Ada, like Fortran, is a compiled, statically typed, standardized programming language supporting OOP that has often been used in military applications. Visually it looks like Fortran (no curly braces, but many lines end in ;). The following aspects resemble Fortran:

What most C-family languages call “functions”, Ada calls “subprograms”. Ada distinguishes between those which return a value and are truly “functions” and those which do not return a value, and are “procedures.”

For example, subprogram parameters can be either in , out , or both. in parameters are readonly, and while you can force passing by reference via specifics in the language, you often just ignore how this happens. Parameters are implicitly in , so you can omit that if you want.

Ada’s packages resemble Fortran’s modules. Ada has enumeration types, which @fortranfan has advocated adding to Fortran. It supports physical units, something also requested for Fortran. It has generics for metaprogramming, often requested.

Ada’s an obscure language. It’s been around for decades and strong opinions about it existed in the past, but overall it seems forgotten outside its niche. When I mention I made things in it, I’ve gotten baffled responses of “That language is still around?” Another comment was, “I’ve never heard of anyone else ever working, or having working in Ada.”

I’ve written code in a variety of languages, but Ada by far is the most bizarre and strangely familiar one at the same time. My intent was to mess around with it for a few weekends and move on, but it wasn’t the “dead language” I expected. There’s been a lot of modernization in the last couple of years, which makes it a surprisingly modern language to work in.

Hmm. Arguably modern Fortran has been an evolution toward a safer, more Ada-like language. Besides what I mentioned above, are there features of Ada that Fortran should emulate?


runtime-initialized module constants would be extremely useful and would enhance the safety of Fortran programs. These are constants that have to be initialized once at runtime (as opposed to compile-time), but should not be changed anymore throughout the life of the program. I have heard that Ada has such a functionality (don’t remember the technical term for it) but it is missing in Fortran. What I personally do, to ensure I do not inadvertently modify the value of such module constants after runtime initialization, is to prefix the names with mc_ to indicate the object is a module runtime constant whose value should not change anywhere else. But ideally, the Fortran syntax and compiler should take care of such cases, not the user’s naming convention which is error-prone.


This was also requested in the thread User defined functions in constant expressions.

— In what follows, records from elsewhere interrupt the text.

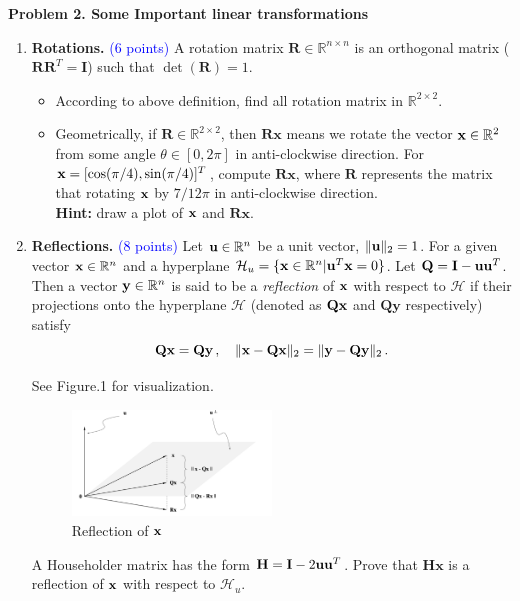\documentclass[english,onecolumn]{IEEEtran}
\begin{document}
\noindent\textbf{Problem 2. Some Important linear transformations}
\begin{enumerate}
	\item \textbf{Rotations.} \textcolor{blue}{(6 points)}
	A rotation matrix $\mathbf{R}\in\mathbb{R}^{n\times n}$ is an orthogonal matrix ($\mathbf{R}\mathbf{R}^T=\mathbf{I}$) such that $\det({\mathbf{R}})=1$.
	\begin{itemize}
		\item According to above definition, find all rotation matrix in $\mathbb{R}^{2\times 2}$.  
		\item Geometrically, if $\mathbf{R}\in\mathbb{R}^{2\times 2}$, then $\mathbf{Rx}$ means we rotate the vector ${\bf x}\in\mathbb{R}^2$ from some angle $\theta\in[0,2\pi]$ in anti-clockwise direction. 
		For ${\bf x}=[\cos(\pi/4), \sin(\pi/4)]^T$, compute $\mathbf{Rx}$, where $\mathbf{R}$ represents the matrix that rotating ${\bf x}$ by $7/12\pi$ in anti-clockwise direction. \\
		\textbf{Hint:} draw a plot of ${\bf x}$ and $\mathbf{Rx}$.
	\end{itemize} 
	\item \textbf{Reflections.} \textcolor{blue}{(8 points)}
	 Let ${\bf u}\in\mathbb{R}^n$ be a unit vector, $ \|{\bf u}\|_2=1$. For a given vector ${\bf x}\in\mathbb{R}^n$ and a hyperplane $\mathcal{H}_u=\{ {\bf x}\in\mathbb{R}^n| {\bf u}^T{\bf x}=0\}$.
	Let $\mathbf{Q} = {\bf I}-{\bf uu}^T$.
	Then a vector ${\bf y}\in\mathbb{R}^n$ is said to be a \emph{reflection} of ${\bf x}$ with respect to $\mathcal{H}$ if their projections onto the hyperplane $\mathcal{H}$ (denoted as $\mathbf{Q}{\bf x}$ and $\mathbf{Qy}$ respectively) satisfy 
	\[
	\mathbf{Q}{\bf x}=\mathbf{Qy}\,,\quad \|{\bf x}-\mathbf{Qx}\|_2=\|{\bf y}-\mathbf{Qy}\|_2\,.
	\]
	
	See Figure.1 for visualization.
	
	\begin{figure}[h]
		\centering
		\includegraphics[width=0.5\textwidth]{reflection.png}
		\caption{Reflection of ${\bf x}$} 
	\end{figure}
	
	A Householder matrix has the form $\mathbf{H} = \mathbf{I} -2{\bf uu}^T$.
	Prove that $\mathbf{Hx}$ is a reflection of ${\bf x}$ with respect to $\mathcal{H}_u$. 
\end{enumerate}
\end{document}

I think a comprehensive test suite, to smooth out the rough edges of the large number of Fortran compilers, would be very helpful. Ada has a conformity test suite for each version of the language.


I was reading through the comments, and it has pros and cons to have a conformity test suite.

The Pro is that it will ensure all compilers are conforming.

The Con is that it can almost eliminate or harm new compilers as it would take years before they are “conforming”, and thus until people start using them.

To work around the Con, I would suggest to create a test suite that would be a “subset of Fortran, that is still usable”, and new compilers can target that one first, before attempting to be fully F2018 conforming.

To elaborate on the last point — would would we, as a community, suggest to be such a minimal usable subset of Fortran? It would be extremely helpful for LFortran and I am sure Flang also. I could even imagine a “ladder” of such subset. Currently the only “ladder” is F77, F90, F95, F2003, F2008 and F2018. But each of these I think is unnecessarily complex for a “usable subset”. The F77 I think is the simplest in some sense, but most programs there require fixed form parser, which is complex on its own.


Those are good points and valid concerns. I don’t think a Fortran conformance test suite should be quite so formal as Ada, which is used in projects that are deemed “high assurance” like aviation and military.

This isn’t to say Fortran is absent from those areas, only that it emphasizes mathematical and engineering concerns. Perhaps the test suite should emphasize parsing and syntax Modern Fortran code, and the standard library could be used as a secondary set of tests?

1 Like

My goal is to create a practical test suite using fpm. Right now the only thing we have is this:

Regarding parsing, that’s easy — you just point the compiler to a file and parse it, and both Flang and LFortran can now parse most of Fortran 2018. It’s the other parts of the compiler that it’s good to test. Not just the runtime library, but all the semantics, modules, modfiles, code generation, etc.

1 Like

NIST had and may still have a test suite for F77.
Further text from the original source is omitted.